A él, bendito diablo, se le puede dar ‘caña’ desde donde se quiera: Twitter, Facebook o el mismísimo Bernabéu. Al fin y al cabo, su actitud quizás no sea ejemplar. Puede, incluso, que sea atípica para lo que es el fútbol actual, un sucedáneo de buenas maneras donde lo políticamente correcto es lo oficialmente perseguido por los gabinetes de comunicación. Sin embargo, él no es de esos. No busca buenas palabras para contentar a todos. Gerard, natural de Barcelona, es catalán y, ahora, también héroe español. Y todo lo lleva con profesionalidad, haciéndolo compatible y enorgulleciéndose de su carácter. Piqué -se esté de acuerdo o no- es un Mourinho, un Guti o un Joan Gaspart. Y está bien que así sea. ¡Qué aburrido es lo otro!
Gerard, discípulo de Puyol y pupilo de Guardiola, podría haber aceptado sus reglas. Y quizás así la querencia de todos hacia él habría sido más intensa. Pero no. Él, que aprendió junto a Ferguson y maduró con Pep, ha conseguido desde la defensa -posición del anonimato- engrandecer tanto su leyenda futbolística como personal. Los dos ámbitos de su vida, compatibles por igual, lo han hecho popular e indiscutible en sus equipos: el Barcelona y la selección. Y, en ambos, es además un líder. El tipo que comienza la jugada, que se incorpora al ataque y que se erige en protagonista con el torrente de su carácter y su capacidad para llegar arriba.
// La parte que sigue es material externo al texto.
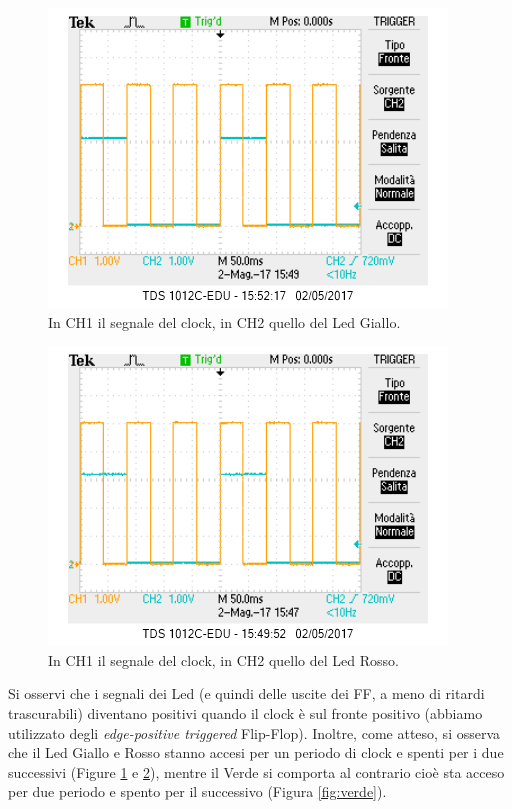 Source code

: \documentclass[10pt,a4paper]{article}
\begin{document}
\begin{figure}[!htb]
\centering
\includegraphics[scale=0.7]{clock-gialloverde.png}
\caption{In CH1 il segnale del clock, in CH2 quello del Led Giallo.\label{fig:giallo}}
\end{figure}

\begin{figure}[!htb]
\centering
\includegraphics[scale=0.7]{clock-rosso.png}
\caption{In CH1 il segnale del clock, in CH2 quello del Led Rosso.\label{fig:rosso}}
\end{figure}

Si osservi che i segnali dei Led (e quindi delle uscite dei FF, a meno di ritardi trascurabili) diventano positivi quando il clock è sul fronte positivo (abbiamo utilizzato degli \emph{edge-positive triggered} Flip-Flop). Inoltre, come atteso, si osserva che il Led Giallo e Rosso stanno accesi per un periodo di clock e spenti per i due successivi (Figure \ref{fig:giallo} e \ref{fig:rosso}), mentre il Verde si comporta al contrario cioè sta acceso per due periodo e spento per il successivo (Figura \ref{fig:verde}).
\end{document}
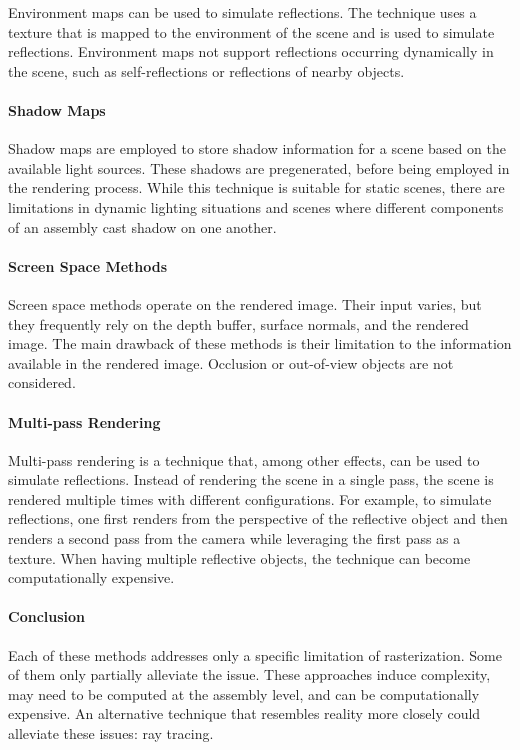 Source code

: Environment maps can be used to simulate reflections. The technique uses a texture that is mapped to the environment of the scene and is used to simulate reflections. Environment maps not support reflections occurring dynamically in the scene, such as self-reflections or reflections of nearby objects.

\paragraph{Shadow Maps}

Shadow maps are employed to store shadow information for a scene based on the available light sources. These shadows are pregenerated, before being employed in the rendering process. While this technique is suitable for static scenes, there are limitations in dynamic lighting situations and scenes where different components of an assembly cast shadow on one another.

\paragraph{Screen Space Methods}

Screen space methods operate on the rendered image. Their input varies, but they frequently rely on the depth buffer, surface normals, and the rendered image. The main drawback of these methods is their limitation to the information available in the rendered image. Occlusion or out-of-view objects are not considered.

\paragraph{Multi-pass Rendering}

Multi-pass rendering is a technique that, among other effects, can be used to simulate reflections. Instead of rendering the scene in a single pass, the scene is rendered multiple times with different configurations. For example, to simulate reflections, one first renders from the perspective of the reflective object and then renders a second pass from the camera while leveraging the first pass as a texture. When having multiple reflective objects, the technique can become computationally expensive.

\paragraph{Conclusion}

Each of these methods addresses only a specific limitation of rasterization. Some of them only partially alleviate the issue. These approaches induce complexity, may need to be computed at the assembly level, and can be computationally expensive. An alternative technique that resembles reality more closely could alleviate these issues: ray tracing.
Ahora, en la selección, aplaudido gracias a un cabezazo. Apenas un gol, un fogonazo en la oscuridad de una tarde con color a empate. En un partido, por cierto, que, en caso de haber entregado tan solo un punto a España, habría propiciado las dudas. Pero no. Esta vez no se repitió el descalabro del Mundial. Entró el balón, se gritó bien alta la victoria y se abrió la veda en una jornada que promete con reavivar a la campeona. De nuevo, con Piqué en la alineación titular, como en el Mundial de Sudáfrica y la Eurocopa de 2012. Como ahora, con un jugador que pregona sus virtudes y sus defectos, pero que rinde. Y que también canta, aunque sea con su ‘colega’ Sergio Ramos y Niña Pastori. ¿Alguien da más?